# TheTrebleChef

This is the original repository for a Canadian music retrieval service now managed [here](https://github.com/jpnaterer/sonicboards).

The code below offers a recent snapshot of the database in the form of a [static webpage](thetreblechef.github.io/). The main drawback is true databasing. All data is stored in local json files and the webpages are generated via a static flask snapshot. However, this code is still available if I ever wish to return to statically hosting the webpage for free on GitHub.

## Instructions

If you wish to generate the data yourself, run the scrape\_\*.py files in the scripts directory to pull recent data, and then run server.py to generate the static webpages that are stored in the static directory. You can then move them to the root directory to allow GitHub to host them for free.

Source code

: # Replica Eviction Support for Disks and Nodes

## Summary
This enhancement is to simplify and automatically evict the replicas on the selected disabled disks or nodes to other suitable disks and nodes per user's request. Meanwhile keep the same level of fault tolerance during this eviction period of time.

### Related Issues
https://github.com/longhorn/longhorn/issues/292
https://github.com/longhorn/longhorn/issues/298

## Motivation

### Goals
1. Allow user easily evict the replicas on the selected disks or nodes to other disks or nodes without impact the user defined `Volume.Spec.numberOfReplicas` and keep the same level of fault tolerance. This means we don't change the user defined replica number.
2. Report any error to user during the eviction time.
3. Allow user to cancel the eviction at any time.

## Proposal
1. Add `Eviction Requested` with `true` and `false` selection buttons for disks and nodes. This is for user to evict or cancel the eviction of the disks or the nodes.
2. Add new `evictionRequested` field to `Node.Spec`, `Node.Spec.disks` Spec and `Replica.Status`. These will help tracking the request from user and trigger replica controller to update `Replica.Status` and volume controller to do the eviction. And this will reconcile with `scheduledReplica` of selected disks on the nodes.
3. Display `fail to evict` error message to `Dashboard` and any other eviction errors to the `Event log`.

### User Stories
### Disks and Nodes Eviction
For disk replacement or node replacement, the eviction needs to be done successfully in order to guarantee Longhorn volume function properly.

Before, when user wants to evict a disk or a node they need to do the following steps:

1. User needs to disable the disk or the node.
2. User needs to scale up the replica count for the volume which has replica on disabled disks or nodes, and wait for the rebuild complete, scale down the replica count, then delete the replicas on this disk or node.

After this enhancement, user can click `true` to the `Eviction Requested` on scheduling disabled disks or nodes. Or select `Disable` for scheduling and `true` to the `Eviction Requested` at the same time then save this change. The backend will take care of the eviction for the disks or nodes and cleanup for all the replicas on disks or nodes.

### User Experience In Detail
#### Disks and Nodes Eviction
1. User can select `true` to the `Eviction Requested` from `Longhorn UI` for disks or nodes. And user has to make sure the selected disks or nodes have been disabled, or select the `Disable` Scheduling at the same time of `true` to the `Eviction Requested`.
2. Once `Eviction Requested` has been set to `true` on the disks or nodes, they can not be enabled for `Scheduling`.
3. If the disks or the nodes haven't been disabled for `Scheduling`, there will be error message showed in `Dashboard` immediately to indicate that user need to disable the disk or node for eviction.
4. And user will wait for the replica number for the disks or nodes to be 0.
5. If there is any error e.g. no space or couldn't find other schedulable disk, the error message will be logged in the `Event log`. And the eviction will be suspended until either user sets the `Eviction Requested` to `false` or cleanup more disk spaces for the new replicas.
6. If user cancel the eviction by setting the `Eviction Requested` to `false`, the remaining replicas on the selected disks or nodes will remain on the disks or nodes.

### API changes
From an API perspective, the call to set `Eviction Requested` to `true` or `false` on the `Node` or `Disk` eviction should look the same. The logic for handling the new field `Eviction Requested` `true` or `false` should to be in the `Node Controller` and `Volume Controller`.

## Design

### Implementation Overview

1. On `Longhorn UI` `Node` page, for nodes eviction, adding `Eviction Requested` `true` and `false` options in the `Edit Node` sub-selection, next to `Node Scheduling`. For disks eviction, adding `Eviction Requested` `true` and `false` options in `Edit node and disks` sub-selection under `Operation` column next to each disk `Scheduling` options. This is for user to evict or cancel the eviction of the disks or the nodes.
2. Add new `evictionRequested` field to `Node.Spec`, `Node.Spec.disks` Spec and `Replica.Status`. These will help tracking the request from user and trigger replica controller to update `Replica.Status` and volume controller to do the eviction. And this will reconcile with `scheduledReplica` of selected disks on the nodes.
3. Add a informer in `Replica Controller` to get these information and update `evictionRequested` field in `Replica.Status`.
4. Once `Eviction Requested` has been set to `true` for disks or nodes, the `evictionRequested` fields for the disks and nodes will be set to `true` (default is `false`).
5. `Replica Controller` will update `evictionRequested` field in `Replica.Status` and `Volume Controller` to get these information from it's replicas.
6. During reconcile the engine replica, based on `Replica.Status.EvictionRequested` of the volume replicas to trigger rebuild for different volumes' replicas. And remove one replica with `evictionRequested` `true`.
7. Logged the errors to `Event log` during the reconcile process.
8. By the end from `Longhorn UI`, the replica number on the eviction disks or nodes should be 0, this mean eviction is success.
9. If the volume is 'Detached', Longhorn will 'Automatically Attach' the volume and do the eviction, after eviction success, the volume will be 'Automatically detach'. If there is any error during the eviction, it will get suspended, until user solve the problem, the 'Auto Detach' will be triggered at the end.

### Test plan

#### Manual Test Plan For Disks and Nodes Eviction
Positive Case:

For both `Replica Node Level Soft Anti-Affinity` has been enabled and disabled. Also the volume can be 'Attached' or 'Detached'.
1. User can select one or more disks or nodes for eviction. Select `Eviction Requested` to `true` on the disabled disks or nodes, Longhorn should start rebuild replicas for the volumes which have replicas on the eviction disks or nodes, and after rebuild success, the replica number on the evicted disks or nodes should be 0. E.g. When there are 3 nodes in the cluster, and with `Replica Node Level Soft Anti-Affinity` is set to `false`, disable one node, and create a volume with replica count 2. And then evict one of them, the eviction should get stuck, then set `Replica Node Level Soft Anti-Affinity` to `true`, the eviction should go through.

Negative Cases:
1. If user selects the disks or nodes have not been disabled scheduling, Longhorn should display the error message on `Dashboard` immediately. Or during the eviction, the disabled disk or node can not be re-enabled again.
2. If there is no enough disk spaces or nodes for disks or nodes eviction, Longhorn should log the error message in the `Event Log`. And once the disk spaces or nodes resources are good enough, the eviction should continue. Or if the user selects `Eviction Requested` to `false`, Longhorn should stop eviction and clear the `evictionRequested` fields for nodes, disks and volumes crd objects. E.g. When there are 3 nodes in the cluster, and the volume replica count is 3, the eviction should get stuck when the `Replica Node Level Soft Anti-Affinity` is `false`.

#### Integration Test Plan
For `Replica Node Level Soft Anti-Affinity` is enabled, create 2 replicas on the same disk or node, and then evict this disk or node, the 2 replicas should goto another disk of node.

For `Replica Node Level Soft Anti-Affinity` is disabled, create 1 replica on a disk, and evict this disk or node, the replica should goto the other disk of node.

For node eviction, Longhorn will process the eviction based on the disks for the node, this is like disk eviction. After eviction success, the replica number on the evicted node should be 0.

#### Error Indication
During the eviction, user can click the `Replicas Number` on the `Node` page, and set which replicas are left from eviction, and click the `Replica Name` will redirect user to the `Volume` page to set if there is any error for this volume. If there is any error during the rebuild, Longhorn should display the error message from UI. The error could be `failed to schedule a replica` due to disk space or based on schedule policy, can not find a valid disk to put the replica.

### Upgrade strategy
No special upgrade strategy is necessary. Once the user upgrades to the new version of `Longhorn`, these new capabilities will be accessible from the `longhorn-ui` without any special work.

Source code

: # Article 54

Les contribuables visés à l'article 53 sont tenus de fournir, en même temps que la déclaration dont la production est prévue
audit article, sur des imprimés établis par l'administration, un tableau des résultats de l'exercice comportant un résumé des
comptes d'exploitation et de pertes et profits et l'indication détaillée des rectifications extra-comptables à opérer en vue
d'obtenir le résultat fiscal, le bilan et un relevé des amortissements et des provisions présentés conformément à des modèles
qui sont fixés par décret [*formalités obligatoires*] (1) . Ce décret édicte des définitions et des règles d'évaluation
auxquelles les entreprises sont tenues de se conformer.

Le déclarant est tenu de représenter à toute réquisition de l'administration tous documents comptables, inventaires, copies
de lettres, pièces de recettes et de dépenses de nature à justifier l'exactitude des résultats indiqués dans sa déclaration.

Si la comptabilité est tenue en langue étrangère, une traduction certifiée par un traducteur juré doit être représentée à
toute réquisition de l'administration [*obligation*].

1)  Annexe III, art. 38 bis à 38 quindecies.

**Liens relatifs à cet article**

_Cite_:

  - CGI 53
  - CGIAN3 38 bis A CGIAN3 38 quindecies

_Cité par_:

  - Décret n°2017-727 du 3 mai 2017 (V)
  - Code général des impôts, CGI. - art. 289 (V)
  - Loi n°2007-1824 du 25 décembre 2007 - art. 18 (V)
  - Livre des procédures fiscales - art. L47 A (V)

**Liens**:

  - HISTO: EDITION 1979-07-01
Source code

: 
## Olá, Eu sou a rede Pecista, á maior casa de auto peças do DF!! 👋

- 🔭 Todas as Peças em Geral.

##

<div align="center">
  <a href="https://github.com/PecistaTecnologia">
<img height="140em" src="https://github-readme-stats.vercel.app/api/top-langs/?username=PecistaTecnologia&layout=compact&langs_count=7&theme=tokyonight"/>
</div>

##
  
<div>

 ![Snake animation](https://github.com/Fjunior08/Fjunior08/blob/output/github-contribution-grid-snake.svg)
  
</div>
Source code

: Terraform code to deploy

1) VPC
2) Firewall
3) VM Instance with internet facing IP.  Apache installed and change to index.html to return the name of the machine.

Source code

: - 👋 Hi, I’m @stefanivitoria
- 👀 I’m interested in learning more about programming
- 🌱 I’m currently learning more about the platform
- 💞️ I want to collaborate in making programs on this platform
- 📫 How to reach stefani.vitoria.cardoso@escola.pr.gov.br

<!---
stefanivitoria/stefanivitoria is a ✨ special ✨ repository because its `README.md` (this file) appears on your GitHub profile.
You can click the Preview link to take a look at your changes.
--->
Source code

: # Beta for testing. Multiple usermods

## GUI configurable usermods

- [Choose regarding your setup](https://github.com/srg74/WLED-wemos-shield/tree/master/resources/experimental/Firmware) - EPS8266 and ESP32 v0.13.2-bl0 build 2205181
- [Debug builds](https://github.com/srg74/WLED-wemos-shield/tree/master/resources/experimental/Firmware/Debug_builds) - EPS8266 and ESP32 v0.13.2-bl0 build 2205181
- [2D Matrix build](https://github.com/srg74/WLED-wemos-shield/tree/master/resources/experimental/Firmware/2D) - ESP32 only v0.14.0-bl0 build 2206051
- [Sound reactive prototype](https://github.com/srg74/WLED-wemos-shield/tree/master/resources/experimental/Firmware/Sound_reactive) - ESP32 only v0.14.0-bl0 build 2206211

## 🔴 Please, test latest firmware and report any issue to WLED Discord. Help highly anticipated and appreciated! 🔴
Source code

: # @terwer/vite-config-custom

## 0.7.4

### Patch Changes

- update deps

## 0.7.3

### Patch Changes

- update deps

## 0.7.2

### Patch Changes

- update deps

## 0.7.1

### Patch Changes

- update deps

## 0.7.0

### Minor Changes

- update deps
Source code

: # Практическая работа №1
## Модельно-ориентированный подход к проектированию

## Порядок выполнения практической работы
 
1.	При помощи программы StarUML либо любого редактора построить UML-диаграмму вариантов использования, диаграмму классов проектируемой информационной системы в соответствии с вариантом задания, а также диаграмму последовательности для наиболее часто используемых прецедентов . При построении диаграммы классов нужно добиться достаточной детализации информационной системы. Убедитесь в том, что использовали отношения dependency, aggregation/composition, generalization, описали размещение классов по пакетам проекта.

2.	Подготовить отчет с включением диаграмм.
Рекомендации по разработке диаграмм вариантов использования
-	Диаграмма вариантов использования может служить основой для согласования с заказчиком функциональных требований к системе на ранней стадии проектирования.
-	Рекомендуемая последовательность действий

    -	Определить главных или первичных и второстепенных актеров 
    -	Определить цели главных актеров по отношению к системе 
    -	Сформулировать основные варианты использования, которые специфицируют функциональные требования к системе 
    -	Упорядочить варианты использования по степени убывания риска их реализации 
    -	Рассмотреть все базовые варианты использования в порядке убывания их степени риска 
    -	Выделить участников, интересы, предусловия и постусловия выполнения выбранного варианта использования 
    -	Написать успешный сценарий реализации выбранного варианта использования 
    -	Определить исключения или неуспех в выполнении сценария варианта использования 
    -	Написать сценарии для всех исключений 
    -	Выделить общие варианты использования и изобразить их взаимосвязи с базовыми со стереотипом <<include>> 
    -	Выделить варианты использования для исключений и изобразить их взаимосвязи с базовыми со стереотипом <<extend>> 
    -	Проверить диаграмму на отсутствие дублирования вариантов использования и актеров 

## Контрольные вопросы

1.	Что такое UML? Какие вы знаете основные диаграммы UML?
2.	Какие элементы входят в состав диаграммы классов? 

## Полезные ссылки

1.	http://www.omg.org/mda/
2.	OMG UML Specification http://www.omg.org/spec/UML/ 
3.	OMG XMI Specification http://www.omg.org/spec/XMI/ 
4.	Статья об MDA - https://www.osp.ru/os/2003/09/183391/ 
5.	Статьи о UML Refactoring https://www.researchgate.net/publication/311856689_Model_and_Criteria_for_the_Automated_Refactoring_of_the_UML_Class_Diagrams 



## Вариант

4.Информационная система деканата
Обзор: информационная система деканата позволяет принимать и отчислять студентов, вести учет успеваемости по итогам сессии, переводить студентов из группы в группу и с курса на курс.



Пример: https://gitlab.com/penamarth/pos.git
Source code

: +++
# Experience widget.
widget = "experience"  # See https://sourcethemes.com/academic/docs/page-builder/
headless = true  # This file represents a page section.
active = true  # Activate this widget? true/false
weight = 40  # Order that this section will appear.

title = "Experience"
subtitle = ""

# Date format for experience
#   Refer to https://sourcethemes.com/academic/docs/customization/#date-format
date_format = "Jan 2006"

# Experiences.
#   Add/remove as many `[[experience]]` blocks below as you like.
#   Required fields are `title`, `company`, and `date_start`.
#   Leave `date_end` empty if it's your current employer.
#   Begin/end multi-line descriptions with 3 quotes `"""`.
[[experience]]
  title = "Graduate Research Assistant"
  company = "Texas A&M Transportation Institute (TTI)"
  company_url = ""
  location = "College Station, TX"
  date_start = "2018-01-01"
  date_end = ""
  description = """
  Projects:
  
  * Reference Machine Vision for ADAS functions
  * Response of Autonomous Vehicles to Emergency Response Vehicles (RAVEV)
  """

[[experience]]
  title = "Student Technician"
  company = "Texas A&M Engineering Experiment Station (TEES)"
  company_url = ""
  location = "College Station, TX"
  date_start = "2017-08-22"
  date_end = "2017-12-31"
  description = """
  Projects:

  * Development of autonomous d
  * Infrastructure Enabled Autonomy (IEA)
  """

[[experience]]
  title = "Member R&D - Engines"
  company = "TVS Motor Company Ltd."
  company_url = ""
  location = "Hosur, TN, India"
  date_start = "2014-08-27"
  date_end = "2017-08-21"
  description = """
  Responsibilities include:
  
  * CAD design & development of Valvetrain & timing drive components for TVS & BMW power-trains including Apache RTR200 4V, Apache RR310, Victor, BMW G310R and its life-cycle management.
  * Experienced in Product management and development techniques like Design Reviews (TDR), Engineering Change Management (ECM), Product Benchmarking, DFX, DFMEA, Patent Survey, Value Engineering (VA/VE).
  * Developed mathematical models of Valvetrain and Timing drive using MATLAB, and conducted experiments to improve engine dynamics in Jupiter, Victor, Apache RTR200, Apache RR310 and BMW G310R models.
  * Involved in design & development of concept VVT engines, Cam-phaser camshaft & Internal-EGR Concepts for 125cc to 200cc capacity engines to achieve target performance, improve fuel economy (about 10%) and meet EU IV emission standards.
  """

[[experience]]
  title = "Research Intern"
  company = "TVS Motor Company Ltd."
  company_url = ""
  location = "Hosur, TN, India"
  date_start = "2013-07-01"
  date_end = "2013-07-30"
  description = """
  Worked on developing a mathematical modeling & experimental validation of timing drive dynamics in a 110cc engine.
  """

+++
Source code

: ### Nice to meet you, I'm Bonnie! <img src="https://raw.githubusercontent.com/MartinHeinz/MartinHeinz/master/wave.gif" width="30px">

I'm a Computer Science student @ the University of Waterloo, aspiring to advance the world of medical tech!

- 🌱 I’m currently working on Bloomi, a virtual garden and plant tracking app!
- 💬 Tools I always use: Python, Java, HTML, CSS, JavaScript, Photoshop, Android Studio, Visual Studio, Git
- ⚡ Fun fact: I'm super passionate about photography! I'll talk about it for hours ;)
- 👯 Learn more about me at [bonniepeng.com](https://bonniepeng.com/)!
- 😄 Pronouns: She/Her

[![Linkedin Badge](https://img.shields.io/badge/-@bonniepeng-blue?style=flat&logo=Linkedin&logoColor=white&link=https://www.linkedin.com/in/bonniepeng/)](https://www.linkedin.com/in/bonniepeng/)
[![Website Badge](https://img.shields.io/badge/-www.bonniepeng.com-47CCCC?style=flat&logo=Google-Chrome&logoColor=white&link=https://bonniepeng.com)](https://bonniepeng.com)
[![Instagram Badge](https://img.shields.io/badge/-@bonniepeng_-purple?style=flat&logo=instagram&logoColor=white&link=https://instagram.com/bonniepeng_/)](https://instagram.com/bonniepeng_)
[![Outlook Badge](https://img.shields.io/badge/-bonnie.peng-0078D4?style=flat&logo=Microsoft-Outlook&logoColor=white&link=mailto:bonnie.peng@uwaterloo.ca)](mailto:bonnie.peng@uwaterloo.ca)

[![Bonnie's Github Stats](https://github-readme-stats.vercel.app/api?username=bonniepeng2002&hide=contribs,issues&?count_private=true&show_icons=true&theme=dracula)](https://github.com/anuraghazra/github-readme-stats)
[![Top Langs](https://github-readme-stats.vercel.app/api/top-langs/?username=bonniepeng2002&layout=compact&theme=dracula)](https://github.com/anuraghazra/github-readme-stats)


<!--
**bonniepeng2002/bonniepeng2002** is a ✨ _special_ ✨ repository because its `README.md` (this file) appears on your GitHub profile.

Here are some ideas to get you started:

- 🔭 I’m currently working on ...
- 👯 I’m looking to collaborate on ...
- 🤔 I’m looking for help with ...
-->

**Problem to work on**
If a line in the records above contains "process", copy that line.

**The answer**
7. Logged the errors to `Event log` during the reconcile process.
For node eviction, Longhorn will process the eviction based on the disks for the node, this is like disk eviction. After eviction success, the replica number on the evicted node should be 0.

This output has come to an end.